After all this time it is easy to look back and assume that this incredible run was a foregone conclusion and that success was all but guaranteed. But Sony has done a great job of illustrating that this is not the case.
Through several corporate machinations, Sony Pictures retains the rights to Marvel’s Spider-Man and his rogue’s gallery of villains. Sony wisely let Marvel incorporate Spidey into the Marvel Cinematic Universe (MCU) after “The Amazing Spider-Man 2” nearly killed the franchise.
But Sony decided to keep several of Spider-Man’s adversaries for themselves and the results have been three very-average-to-below-average movies with two “Venom” films and now most recently with “Morbius.”
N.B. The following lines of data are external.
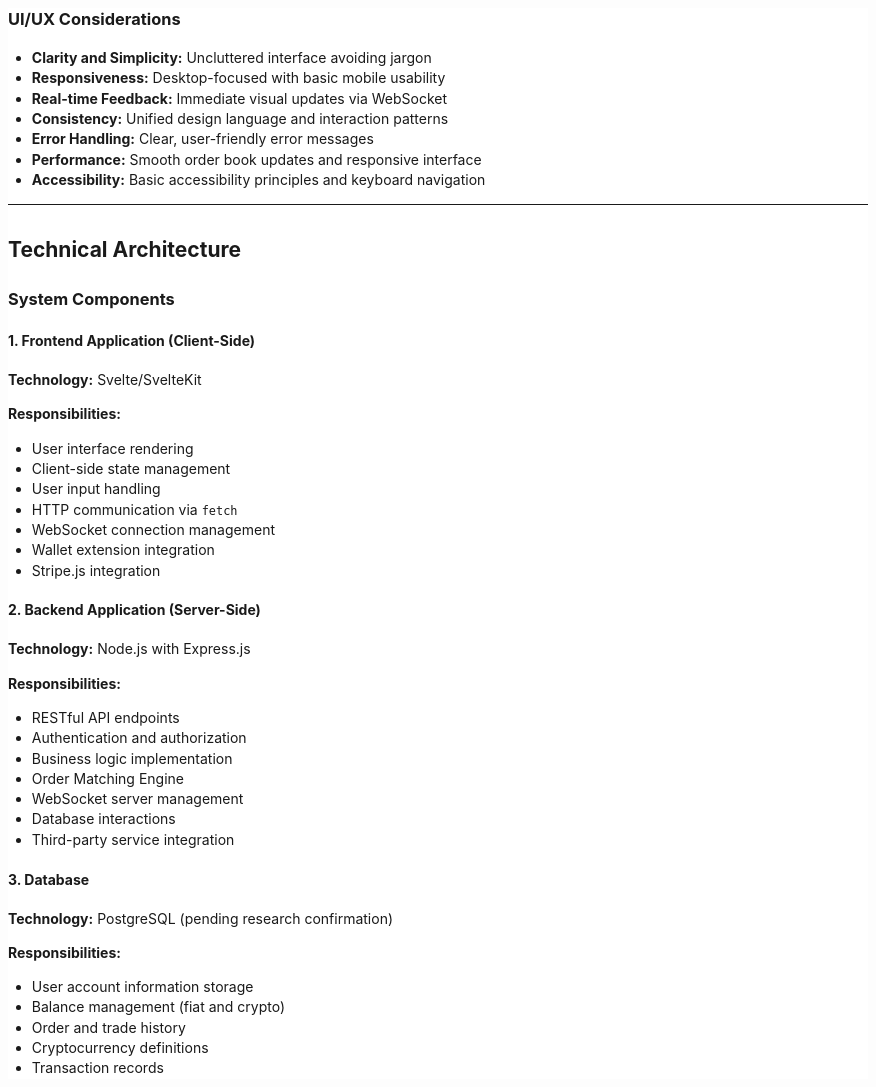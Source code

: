 ### UI/UX Considerations

-   **Clarity and Simplicity:** Uncluttered interface avoiding jargon
-   **Responsiveness:** Desktop-focused with basic mobile usability
-   **Real-time Feedback:** Immediate visual updates via WebSocket
-   **Consistency:** Unified design language and interaction patterns
-   **Error Handling:** Clear, user-friendly error messages
-   **Performance:** Smooth order book updates and responsive interface
-   **Accessibility:** Basic accessibility principles and keyboard navigation

---

## Technical Architecture

### System Components

#### 1. Frontend Application (Client-Side)

**Technology:** Svelte/SvelteKit

**Responsibilities:**

-   User interface rendering
-   Client-side state management
-   User input handling
-   HTTP communication via `fetch`
-   WebSocket connection management
-   Wallet extension integration
-   Stripe.js integration

#### 2. Backend Application (Server-Side)

**Technology:** Node.js with Express.js

**Responsibilities:**

-   RESTful API endpoints
-   Authentication and authorization
-   Business logic implementation
-   Order Matching Engine
-   WebSocket server management
-   Database interactions
-   Third-party service integration

#### 3. Database

**Technology:** PostgreSQL (pending research confirmation)

**Responsibilities:**

-   User account information storage
-   Balance management (fiat and crypto)
-   Order and trade history
-   Cryptocurrency definitions
-   Transaction records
As it turns out, it takes more than comic book bona fides and very expensive special effects to spin Marvel intellectual property into gold.
In fact, “Morbius” actually has all of the ingredients you need to make a good Marvel movie. You start with an intriguing character played by a talented actor.
Dr. Michael Morbius (Jared Leto) is a brilliant scientist suffering from a debilitating blood disease. Searching for a cure for himself and his childhood friend Milo (Matt Smith), Morbius develops a serum that combines human DNA with vampire bat DNA.
The serum gives Morbius super-human strength and agility, but the effects are quickly reversed if he does not consume human blood. The entire crux of the movie is set up in Morbius’ moral dilemma, does he continue to stay strong and awesome by consuming human blood or does he allow himself to become feeble and potentially die?
This dilemma is brought into even sharper focus when Milo takes the serum against Morbius’ wishes and suffers from no moral dilemma whatsoever.
This is compelling stuff, but after the movie goes to all the trouble of setting the table, it forgets to bring out the main course.
Morbius’ internal conflict is brushed aside and the movie’s central theme is abandoned and forgotten in a chaotic mass of special effects and a mad rush to set up more sequels.
Such sloppiness would get you snapped right out of the MCU.
“Morbius” lets a decent premise and performances go to waste and leaves you only to wonder what Marvel would have done with the character (or if they would have given him his own movie at all).
“Morbius” is rated PG-13 for intense sequences of violence, some frightening images and brief, strong language.